The FBI says its agents twice investigated Omar Mateen for alleged Islamist links but closed those cases after interviewing him.
The FBI says its agents twice investigated Omar Mateen for alleged Islamist links but closed those cases after interviewing him.

The Islamic State (IS) terrorist group says a gunman who on June 12 carried out the deadliest mass shooting in U.S. history -- killing 49 people at a gay nightclub in Orlando, Florida -- was one of its "soldiers."

Earlier reports had listed the number of dead as 50, but Orlando police authorities on June 13 revised that figure to 49, plus the shooter.

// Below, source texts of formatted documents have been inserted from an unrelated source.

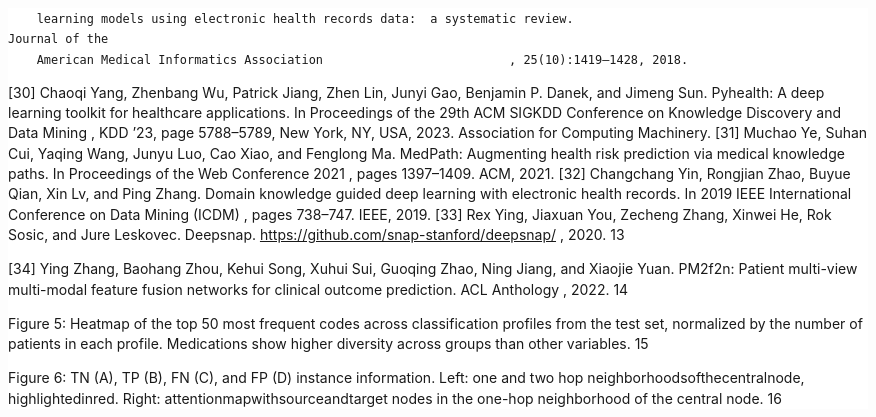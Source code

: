         learning models using electronic health records data:  a systematic review.                                          Journal of the
        American Medical Informatics Association                          , 25(10):1419–1428, 2018.
[30] Chaoqi Yang, Zhenbang Wu, Patrick Jiang, Zhen Lin, Junyi Gao, Benjamin P. Danek, and
        Jimeng Sun.  Pyhealth:  A deep learning toolkit for healthcare applications.  In                                           Proceedings
        of the 29th ACM SIGKDD Conference on Knowledge Discovery and Data Mining                                                     , KDD ’23,
        page 5788–5789, New York, NY, USA, 2023. Association for Computing Machinery.
[31] Muchao Ye, Suhan Cui, Yaqing Wang, Junyu Luo, Cao Xiao, and Fenglong Ma.  MedPath:
        Augmenting health risk prediction via medical knowledge paths.  In                                        Proceedings of the Web
        Conference 2021          , pages 1397–1409. ACM, 2021.
[32] Changchang Yin, Rongjian Zhao, Buyue Qian, Xin Lv, and Ping Zhang. Domain knowledge
        guided deep learning with electronic health records. In                              2019 IEEE International Conference
        on Data Mining (ICDM)                 , pages 738–747. IEEE, 2019.
[33] Rex Ying, Jiaxuan You, Zecheng Zhang, Xinwei He, Rok Sosic, and Jure Leskovec. Deepsnap.
        https://github.com/snap-stanford/deepsnap/                                       , 2020.
                                                                                          13

[34] Ying Zhang, Baohang Zhou, Kehui Song, Xuhui Sui, Guoqing Zhao, Ning Jiang, and Xiaojie
        Yuan. PM2f2n: Patient multi-view multi-modal feature fusion networks for clinical outcome
        prediction.       ACL Anthology           , 2022.
                                                                                          14

Figure 5:  Heatmap of the top 50 most frequent codes across classification profiles from the test
set, normalized by the number of patients in each profile. Medications show higher diversity across
groups than other variables.                                              15

Figure 6:  TN (A), TP (B), FN (C), and FP (D) instance information.  Left:  one and two hop
neighborhoodsofthecentralnode, highlightedinred. Right: attentionmapwithsourceandtarget
nodes in the one-hop neighborhood of the central node.                   16

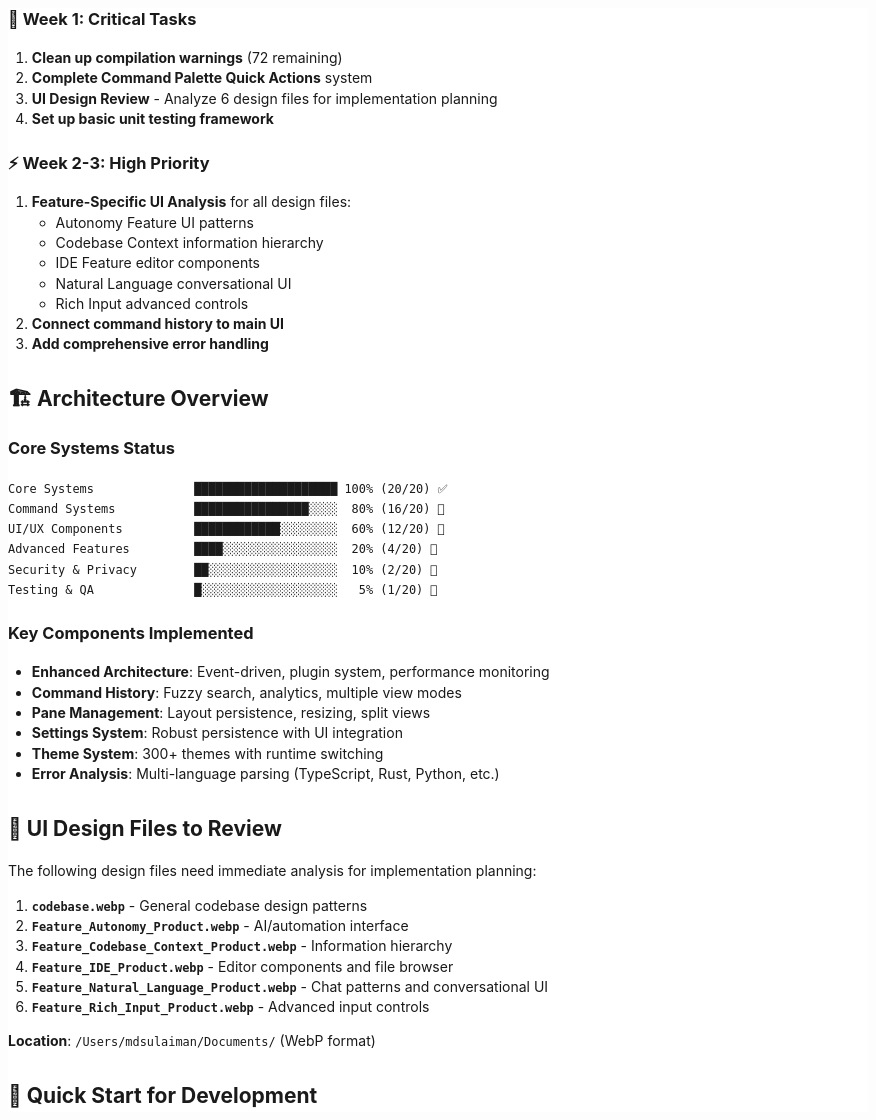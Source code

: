 ### 🚨 **Week 1: Critical Tasks**
1. **Clean up compilation warnings** (72 remaining)
2. **Complete Command Palette Quick Actions** system
3. **UI Design Review** - Analyze 6 design files for implementation planning
4. **Set up basic unit testing framework**

### ⚡ **Week 2-3: High Priority**
1. **Feature-Specific UI Analysis** for all design files:
   - Autonomy Feature UI patterns
   - Codebase Context information hierarchy
   - IDE Feature editor components
   - Natural Language conversational UI
   - Rich Input advanced controls
2. **Connect command history to main UI**
3. **Add comprehensive error handling**

## 🏗️ **Architecture Overview**

### **Core Systems Status**
```
Core Systems              ████████████████████ 100% (20/20) ✅
Command Systems           ████████████████░░░░  80% (16/20) 🚧
UI/UX Components          ████████████░░░░░░░░  60% (12/20) 🚧
Advanced Features         ████░░░░░░░░░░░░░░░░  20% (4/20) 🔲
Security & Privacy        ██░░░░░░░░░░░░░░░░░░  10% (2/20) 🔲
Testing & QA              █░░░░░░░░░░░░░░░░░░░   5% (1/20) 🔲
```

### **Key Components Implemented**
- **Enhanced Architecture**: Event-driven, plugin system, performance monitoring
- **Command History**: Fuzzy search, analytics, multiple view modes
- **Pane Management**: Layout persistence, resizing, split views
- **Settings System**: Robust persistence with UI integration
- **Theme System**: 300+ themes with runtime switching
- **Error Analysis**: Multi-language parsing (TypeScript, Rust, Python, etc.)

## 🎨 **UI Design Files to Review**

The following design files need immediate analysis for implementation planning:

1. **`codebase.webp`** - General codebase design patterns
2. **`Feature_Autonomy_Product.webp`** - AI/automation interface
3. **`Feature_Codebase_Context_Product.webp`** - Information hierarchy
4. **`Feature_IDE_Product.webp`** - Editor components and file browser  
5. **`Feature_Natural_Language_Product.webp`** - Chat patterns and conversational UI
6. **`Feature_Rich_Input_Product.webp`** - Advanced input controls

**Location**: `/Users/mdsulaiman/Documents/` (WebP format)

## 🚀 **Quick Start for Development**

Paul Wysopal, an FBI special agent, said 48 victims had been identified and 24 victims' families had been notified.

U.S. law enforcement officials identified the gunman as Omar Mateen, 29, a U.S.-born citizen of Afghan descent, and said he had called an emergency police-dispatch operator just before the killings and proclaimed his allegiance to IS.

Mateen was shot dead by police who stormed the Pulse nightclub three hours after the killings began there.

"One of the caliphate's soldiers in America carried out a security invasion where he was able to enter a crusader gathering at a nightclub for homosexuals in Orlando, Florida...where he killed and injured more than a hundred of them before he was killed," IS said in a broadcast on its Al-Bayan Radio.

The IS-linked news agency Amaq, meanwhile, said on June 12 that the attack had been "carried out by an Islamic State fighter."

Despite the statements, however, IS has not officially claimed responsibility for the attack.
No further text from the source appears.